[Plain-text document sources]
--*--

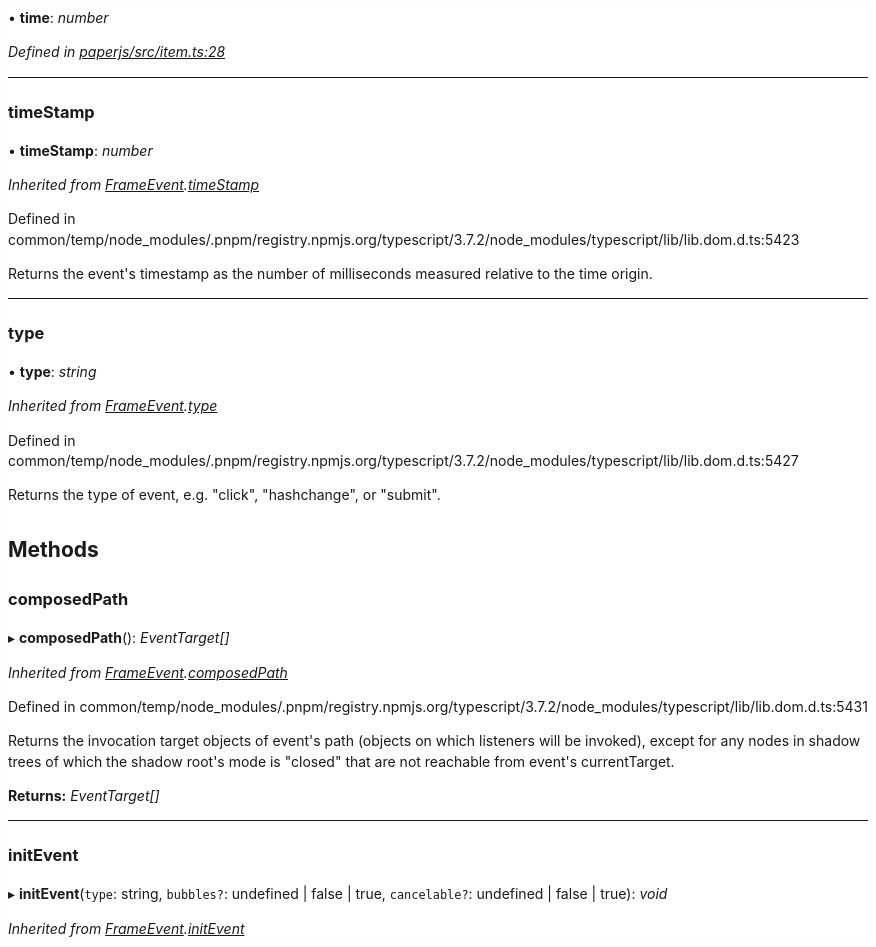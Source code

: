 • **time**: *number*

*Defined in [paperjs/src/item.ts:28](https://github.com/fponticelli/tempo/blob/master/paperjs/src/item.ts#L28)*

___

###  timeStamp

• **timeStamp**: *number*

*Inherited from [FrameEvent](_item_.frameevent.md).[timeStamp](_item_.frameevent.md#timestamp)*

Defined in common/temp/node_modules/.pnpm/registry.npmjs.org/typescript/3.7.2/node_modules/typescript/lib/lib.dom.d.ts:5423

Returns the event's timestamp as the number of milliseconds measured relative to the time origin.

___

###  type

• **type**: *string*

*Inherited from [FrameEvent](_item_.frameevent.md).[type](_item_.frameevent.md#type)*

Defined in common/temp/node_modules/.pnpm/registry.npmjs.org/typescript/3.7.2/node_modules/typescript/lib/lib.dom.d.ts:5427

Returns the type of event, e.g. "click", "hashchange", or "submit".

## Methods

###  composedPath

▸ **composedPath**(): *EventTarget[]*

*Inherited from [FrameEvent](_item_.frameevent.md).[composedPath](_item_.frameevent.md#composedpath)*

Defined in common/temp/node_modules/.pnpm/registry.npmjs.org/typescript/3.7.2/node_modules/typescript/lib/lib.dom.d.ts:5431

Returns the invocation target objects of event's path (objects on which listeners will be invoked), except for any nodes in shadow trees of which the shadow root's mode is "closed" that are not reachable from event's currentTarget.

**Returns:** *EventTarget[]*

___

###  initEvent

▸ **initEvent**(`type`: string, `bubbles?`: undefined | false | true, `cancelable?`: undefined | false | true): *void*

*Inherited from [FrameEvent](_item_.frameevent.md).[initEvent](_item_.frameevent.md#initevent)*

--*--

What you will do:
Give every line of the data above again as it stands; the pictures stay out.

Answer box:
Source code

: • **time**: *number*

*Defined in [paperjs/src/item.ts:28](https://github.com/fponticelli/tempo/blob/master/paperjs/src/item.ts#L28)*

___

###  timeStamp

• **timeStamp**: *number*

*Inherited from [FrameEvent](_item_.frameevent.md).[timeStamp](_item_.frameevent.md#timestamp)*

Defined in common/temp/node_modules/.pnpm/registry.npmjs.org/typescript/3.7.2/node_modules/typescript/lib/lib.dom.d.ts:5423

Returns the event's timestamp as the number of milliseconds measured relative to the time origin.

___

###  type

• **type**: *string*

*Inherited from [FrameEvent](_item_.frameevent.md).[type](_item_.frameevent.md#type)*

Defined in common/temp/node_modules/.pnpm/registry.npmjs.org/typescript/3.7.2/node_modules/typescript/lib/lib.dom.d.ts:5427

Returns the type of event, e.g. "click", "hashchange", or "submit".

## Methods

###  composedPath

▸ **composedPath**(): *EventTarget[]*

*Inherited from [FrameEvent](_item_.frameevent.md).[composedPath](_item_.frameevent.md#composedpath)*

Defined in common/temp/node_modules/.pnpm/registry.npmjs.org/typescript/3.7.2/node_modules/typescript/lib/lib.dom.d.ts:5431

Returns the invocation target objects of event's path (objects on which listeners will be invoked), except for any nodes in shadow trees of which the shadow root's mode is "closed" that are not reachable from event's currentTarget.

**Returns:** *EventTarget[]*

___

###  initEvent

▸ **initEvent**(`type`: string, `bubbles?`: undefined | false | true, `cancelable?`: undefined | false | true): *void*

*Inherited from [FrameEvent](_item_.frameevent.md).[initEvent](_item_.frameevent.md#initevent)*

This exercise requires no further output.